* Assigned task *
Working from the entries below, give again each line from the first through the one containing "(328μs Data +", exactly and with nothing else.

[Dataset entries]

========

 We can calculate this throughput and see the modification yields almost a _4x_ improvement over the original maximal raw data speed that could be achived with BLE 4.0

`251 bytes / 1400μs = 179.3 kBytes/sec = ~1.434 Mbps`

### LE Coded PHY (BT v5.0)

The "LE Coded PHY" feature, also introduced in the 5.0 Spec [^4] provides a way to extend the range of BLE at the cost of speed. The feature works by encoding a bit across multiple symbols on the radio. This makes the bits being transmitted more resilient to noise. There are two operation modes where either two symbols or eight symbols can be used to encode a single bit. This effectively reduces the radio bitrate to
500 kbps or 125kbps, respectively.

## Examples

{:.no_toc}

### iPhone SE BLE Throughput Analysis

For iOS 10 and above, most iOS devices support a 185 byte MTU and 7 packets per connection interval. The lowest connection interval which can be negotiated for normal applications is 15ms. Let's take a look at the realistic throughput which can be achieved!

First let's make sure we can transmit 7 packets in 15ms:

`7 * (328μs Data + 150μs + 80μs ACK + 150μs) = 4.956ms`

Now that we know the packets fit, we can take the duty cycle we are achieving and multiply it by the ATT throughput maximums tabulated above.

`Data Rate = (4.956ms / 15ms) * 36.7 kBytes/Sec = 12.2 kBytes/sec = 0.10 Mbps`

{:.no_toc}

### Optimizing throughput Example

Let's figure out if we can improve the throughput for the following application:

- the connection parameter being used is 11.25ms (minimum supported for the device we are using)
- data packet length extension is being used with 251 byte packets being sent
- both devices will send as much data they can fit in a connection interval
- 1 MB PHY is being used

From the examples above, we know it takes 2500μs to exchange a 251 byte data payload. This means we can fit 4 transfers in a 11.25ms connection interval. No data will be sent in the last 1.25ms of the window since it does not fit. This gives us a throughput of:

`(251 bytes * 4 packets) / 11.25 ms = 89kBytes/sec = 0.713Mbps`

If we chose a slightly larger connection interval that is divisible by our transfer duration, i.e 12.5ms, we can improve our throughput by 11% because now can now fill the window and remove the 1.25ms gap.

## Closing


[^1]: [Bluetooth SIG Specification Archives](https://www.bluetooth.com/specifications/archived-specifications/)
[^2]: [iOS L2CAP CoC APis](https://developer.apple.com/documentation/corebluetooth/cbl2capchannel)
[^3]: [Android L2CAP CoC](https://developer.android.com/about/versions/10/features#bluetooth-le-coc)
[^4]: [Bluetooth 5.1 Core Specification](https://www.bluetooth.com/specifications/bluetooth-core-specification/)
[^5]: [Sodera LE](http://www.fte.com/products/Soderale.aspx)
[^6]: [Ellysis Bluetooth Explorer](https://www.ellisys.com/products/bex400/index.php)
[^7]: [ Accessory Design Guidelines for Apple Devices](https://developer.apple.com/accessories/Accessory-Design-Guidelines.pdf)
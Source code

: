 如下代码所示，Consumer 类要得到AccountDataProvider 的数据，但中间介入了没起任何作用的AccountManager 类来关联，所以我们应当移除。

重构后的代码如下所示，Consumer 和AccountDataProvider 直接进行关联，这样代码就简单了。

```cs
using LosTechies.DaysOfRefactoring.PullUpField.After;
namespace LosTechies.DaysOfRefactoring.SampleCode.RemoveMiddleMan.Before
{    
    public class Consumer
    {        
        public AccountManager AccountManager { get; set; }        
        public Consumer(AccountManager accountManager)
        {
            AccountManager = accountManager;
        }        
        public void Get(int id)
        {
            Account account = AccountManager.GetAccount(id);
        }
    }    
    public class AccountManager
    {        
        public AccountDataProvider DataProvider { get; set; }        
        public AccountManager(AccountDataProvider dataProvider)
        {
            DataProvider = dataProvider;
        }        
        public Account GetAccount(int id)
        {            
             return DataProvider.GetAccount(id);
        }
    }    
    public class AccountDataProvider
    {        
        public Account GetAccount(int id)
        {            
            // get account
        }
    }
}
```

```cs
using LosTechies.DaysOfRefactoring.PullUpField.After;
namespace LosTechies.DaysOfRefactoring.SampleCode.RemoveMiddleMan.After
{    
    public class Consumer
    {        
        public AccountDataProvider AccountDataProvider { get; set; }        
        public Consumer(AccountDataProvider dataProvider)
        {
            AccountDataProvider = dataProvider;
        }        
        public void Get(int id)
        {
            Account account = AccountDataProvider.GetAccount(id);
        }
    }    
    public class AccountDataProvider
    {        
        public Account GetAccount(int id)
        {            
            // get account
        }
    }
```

========

* Solution to the problem *
 We can calculate this throughput and see the modification yields almost a _4x_ improvement over the original maximal raw data speed that could be achived with BLE 4.0

`251 bytes / 1400μs = 179.3 kBytes/sec = ~1.434 Mbps`

### LE Coded PHY (BT v5.0)

The "LE Coded PHY" feature, also introduced in the 5.0 Spec [^4] provides a way to extend the range of BLE at the cost of speed. The feature works by encoding a bit across multiple symbols on the radio. This makes the bits being transmitted more resilient to noise. There are two operation modes where either two symbols or eight symbols can be used to encode a single bit. This effectively reduces the radio bitrate to
500 kbps or 125kbps, respectively.

## Examples

{:.no_toc}

### iPhone SE BLE Throughput Analysis

For iOS 10 and above, most iOS devices support a 185 byte MTU and 7 packets per connection interval. The lowest connection interval which can be negotiated for normal applications is 15ms. Let's take a look at the realistic throughput which can be achieved!

First let's make sure we can transmit 7 packets in 15ms:

`7 * (328μs Data + 150μs + 80μs ACK + 150μs) = 4.956ms`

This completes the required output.